▶ **Exercise prompt**:
Below are some records. Say how many of their lines include the string "images", giving only the number.

↓↓↓

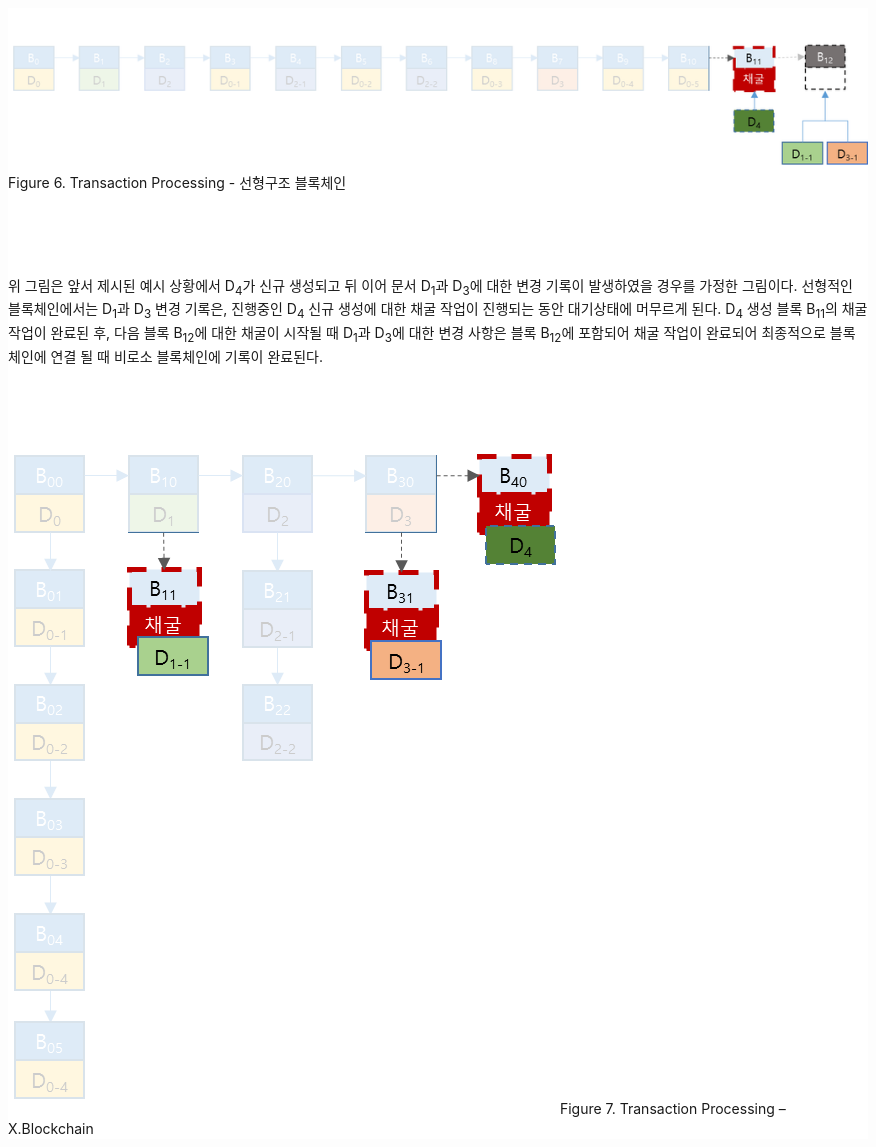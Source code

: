 
 


![](images/image006.png)
Figure 6. Transaction Processing - 선형구조 블록체인

 

 

위 그림은 앞서 제시된 예시 상황에서 D<sub>4</sub>가 신규 생성되고 뒤 이어 문서 D<sub>1</sub>과 D<sub>3</sub>에 대한 변경 기록이 발생하였을 경우를 가정한 그림이다. 선형적인 블록체인에서는 D<sub>1</sub>과 D<sub>3</sub> 변경 기록은, 진행중인 D<sub>4</sub> 신규 생성에 대한 채굴 작업이 진행되는 동안 대기상태에 머무르게 된다. D<sub>4</sub> 생성 블록 B<sub>11</sub>의 채굴 작업이 완료된 후, 다음 블록 B<sub>12</sub>에 대한 채굴이 시작될 때 D<sub>1</sub>과 D<sub>3</sub>에 대한 변경 사항은 블록 B<sub>12</sub>에 포함되어 채굴 작업이 완료되어 최종적으로 블록체인에 연결 될 때 비로소 블록체인에 기록이 완료된다.

 

 


![](images/image007.png)
Figure 7. Transaction Processing – X.Blockchain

↑↑↑

▶ **Result for this exercise**:
2